On the other hand, the Officials rely on Ninth Circuit precedent, which suggests that an actual physical injury is required. Dkt. 10, at 8-9 (citing Martinez v. City of Clovis, 943 F.3d 1260, 1271 (9th Cir. 2019); Hernandez v. City of San Jose, 897 F.3d 1125, 1133 (9th Cir. 2018); see also Kennedy v. City of Ridgefield, 439 F.3d 1055, 1067 (9th Cir. 2006)). Moreover, the Officials persuasively distinguish the California cases upon which the Campers rely. Id. at 9. At this juncture, the Court finds the Campers have not adequately alleged they suffered an injury and dismisses their state-created danger claim without prejudice.
H. Director Reynold's Qualified Immunity
Given that qualified immunity is defeated only if the Campers can show that Director Reynolds violated a clearly established constitutional right, District of Columbia v. Wesby, 138 S.Ct. 577, 589 (2018), and because the Court finds the Campers have failed to plead facts to plausibly allege that he has violated any such right, Director Reynolds is immune from monetary claims.
The Court agrees with the Officials' summaries regarding how the Campers fail to show that Reynolds violated their rights. See Dkt. 10, at 10.
V. CONCLUSION
In addition to the issues with the Eleventh Amendment and standing, the Campers' Complaint fails to state a plausible claim on all counts. The Campers conflate and confuse the issues, which, coupled with lean factual meat, means that the Court must dismiss the Complaint. But the Court gives leave to amend the claims that are not dismissed with prejudice. See Harris, 573 F.3d at 737. All others it dismisses with prejudice given the futility of amendment.

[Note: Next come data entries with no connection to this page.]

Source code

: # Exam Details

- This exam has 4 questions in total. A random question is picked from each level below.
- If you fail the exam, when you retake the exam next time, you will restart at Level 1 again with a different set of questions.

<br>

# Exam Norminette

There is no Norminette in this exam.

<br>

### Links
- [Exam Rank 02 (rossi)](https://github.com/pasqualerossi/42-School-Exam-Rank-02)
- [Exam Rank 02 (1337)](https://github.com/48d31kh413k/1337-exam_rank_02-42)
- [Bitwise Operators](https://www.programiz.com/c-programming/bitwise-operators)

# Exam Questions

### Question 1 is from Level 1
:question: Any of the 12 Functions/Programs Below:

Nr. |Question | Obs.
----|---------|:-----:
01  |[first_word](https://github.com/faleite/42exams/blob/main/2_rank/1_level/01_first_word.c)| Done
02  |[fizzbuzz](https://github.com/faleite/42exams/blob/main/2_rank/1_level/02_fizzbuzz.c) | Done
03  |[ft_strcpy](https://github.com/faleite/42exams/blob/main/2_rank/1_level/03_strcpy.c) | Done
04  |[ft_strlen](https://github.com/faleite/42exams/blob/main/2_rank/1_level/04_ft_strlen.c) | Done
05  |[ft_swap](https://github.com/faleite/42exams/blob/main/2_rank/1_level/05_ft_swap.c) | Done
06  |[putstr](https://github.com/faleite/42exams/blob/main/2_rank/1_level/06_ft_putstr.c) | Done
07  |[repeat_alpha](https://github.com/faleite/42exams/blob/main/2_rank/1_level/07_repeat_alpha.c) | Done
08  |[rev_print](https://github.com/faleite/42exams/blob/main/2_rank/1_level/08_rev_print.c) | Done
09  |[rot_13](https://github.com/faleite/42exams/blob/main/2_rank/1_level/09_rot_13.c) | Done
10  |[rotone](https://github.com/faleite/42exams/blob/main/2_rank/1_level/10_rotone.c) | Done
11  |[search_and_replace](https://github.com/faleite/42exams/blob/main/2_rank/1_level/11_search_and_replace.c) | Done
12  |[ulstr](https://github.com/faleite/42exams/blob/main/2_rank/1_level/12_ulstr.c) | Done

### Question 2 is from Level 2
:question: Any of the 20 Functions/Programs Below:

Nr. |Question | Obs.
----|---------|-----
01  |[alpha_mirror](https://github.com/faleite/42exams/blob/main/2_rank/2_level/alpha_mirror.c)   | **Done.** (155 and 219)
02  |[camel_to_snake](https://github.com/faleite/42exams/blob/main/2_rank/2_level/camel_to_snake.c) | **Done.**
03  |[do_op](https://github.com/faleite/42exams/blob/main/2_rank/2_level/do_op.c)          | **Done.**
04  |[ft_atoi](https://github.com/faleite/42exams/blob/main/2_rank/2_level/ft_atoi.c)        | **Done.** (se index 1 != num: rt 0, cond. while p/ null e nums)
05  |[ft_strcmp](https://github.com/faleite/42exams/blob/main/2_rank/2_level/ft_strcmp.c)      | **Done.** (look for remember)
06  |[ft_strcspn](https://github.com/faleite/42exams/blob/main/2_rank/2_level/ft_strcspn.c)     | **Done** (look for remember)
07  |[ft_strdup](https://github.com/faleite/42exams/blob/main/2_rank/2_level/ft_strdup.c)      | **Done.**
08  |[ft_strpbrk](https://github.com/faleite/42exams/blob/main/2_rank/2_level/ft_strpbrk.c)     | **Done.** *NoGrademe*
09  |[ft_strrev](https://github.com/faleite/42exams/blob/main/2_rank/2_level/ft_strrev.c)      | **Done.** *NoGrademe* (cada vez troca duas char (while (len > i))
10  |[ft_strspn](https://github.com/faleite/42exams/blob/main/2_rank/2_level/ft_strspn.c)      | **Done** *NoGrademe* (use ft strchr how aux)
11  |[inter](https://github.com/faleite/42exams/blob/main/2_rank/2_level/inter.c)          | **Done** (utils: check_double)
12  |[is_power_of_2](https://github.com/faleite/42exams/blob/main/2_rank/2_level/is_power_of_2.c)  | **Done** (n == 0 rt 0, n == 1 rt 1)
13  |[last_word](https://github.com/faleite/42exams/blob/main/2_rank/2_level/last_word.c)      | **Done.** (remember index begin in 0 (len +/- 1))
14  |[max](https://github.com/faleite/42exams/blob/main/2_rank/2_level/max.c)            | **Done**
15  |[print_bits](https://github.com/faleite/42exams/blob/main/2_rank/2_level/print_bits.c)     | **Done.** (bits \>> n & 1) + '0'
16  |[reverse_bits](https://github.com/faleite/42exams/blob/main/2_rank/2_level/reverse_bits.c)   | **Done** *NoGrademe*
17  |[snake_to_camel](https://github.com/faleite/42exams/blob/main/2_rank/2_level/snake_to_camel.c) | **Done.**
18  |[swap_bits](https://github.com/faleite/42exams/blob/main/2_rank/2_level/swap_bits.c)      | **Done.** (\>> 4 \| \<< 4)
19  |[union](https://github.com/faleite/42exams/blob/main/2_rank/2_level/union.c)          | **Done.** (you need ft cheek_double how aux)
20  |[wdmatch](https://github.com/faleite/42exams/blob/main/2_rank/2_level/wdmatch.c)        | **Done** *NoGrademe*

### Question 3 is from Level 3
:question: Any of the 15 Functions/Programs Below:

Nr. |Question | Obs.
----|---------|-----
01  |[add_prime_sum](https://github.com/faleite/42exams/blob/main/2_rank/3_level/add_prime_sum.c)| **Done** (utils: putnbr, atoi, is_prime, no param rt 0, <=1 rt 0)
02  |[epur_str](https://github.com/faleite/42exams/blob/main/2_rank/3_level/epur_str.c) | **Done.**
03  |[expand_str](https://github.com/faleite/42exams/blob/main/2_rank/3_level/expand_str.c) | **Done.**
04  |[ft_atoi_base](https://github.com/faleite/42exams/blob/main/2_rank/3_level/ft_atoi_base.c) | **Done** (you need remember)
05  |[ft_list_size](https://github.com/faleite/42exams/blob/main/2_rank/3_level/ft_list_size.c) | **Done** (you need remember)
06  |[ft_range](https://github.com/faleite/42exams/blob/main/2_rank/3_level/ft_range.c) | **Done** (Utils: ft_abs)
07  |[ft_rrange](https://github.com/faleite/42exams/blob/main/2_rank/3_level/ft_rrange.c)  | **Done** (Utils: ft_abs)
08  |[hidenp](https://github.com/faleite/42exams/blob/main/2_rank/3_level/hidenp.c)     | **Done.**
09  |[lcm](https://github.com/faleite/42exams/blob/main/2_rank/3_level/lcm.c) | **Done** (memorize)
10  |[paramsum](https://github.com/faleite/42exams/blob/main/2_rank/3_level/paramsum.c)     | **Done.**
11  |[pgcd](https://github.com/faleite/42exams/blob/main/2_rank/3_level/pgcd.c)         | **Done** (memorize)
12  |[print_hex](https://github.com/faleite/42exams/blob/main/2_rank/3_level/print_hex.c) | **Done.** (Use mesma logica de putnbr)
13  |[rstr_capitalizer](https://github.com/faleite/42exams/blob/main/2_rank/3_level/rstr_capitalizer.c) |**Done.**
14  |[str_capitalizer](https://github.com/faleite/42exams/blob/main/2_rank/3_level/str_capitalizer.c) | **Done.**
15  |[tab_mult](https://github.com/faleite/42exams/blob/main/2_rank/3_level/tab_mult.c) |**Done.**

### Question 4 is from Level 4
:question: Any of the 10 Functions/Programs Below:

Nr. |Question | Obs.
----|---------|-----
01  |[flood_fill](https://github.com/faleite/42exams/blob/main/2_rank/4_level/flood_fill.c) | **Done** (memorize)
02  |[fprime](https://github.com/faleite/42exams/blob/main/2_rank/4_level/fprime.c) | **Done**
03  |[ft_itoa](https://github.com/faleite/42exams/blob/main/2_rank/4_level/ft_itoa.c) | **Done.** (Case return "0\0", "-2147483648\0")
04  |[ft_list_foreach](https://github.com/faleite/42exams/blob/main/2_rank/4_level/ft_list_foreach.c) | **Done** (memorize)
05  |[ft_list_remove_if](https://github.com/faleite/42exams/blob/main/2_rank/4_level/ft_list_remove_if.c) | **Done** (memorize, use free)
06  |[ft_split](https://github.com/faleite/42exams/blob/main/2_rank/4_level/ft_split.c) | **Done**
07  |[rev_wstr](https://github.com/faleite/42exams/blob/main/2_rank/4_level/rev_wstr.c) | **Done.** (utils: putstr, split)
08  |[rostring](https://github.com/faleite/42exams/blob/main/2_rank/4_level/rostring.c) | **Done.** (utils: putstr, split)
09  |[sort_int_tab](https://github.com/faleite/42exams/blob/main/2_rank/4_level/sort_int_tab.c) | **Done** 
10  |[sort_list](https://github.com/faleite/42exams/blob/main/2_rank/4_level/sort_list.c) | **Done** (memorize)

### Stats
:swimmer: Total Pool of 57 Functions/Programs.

Id.
VI. ORDER
The Court HEREBY ORDERS:
1. Defendants' Motion to Dismiss (Dkt. 3) is GRANTED.
2. Counts 1-3 and 6 are DISMISSED WITHOUT PREJUDICE.
3. Counts 4-5 are DISMISSED WITH PREJUDICE.
4. For claims dismissed without prejudice, Plaintiffs may file an amended complaint. If they choose to amend, they must file their amended complaint within 30 days of this Order. Otherwise, the entire case will be dismissed with prejudice and without further notice.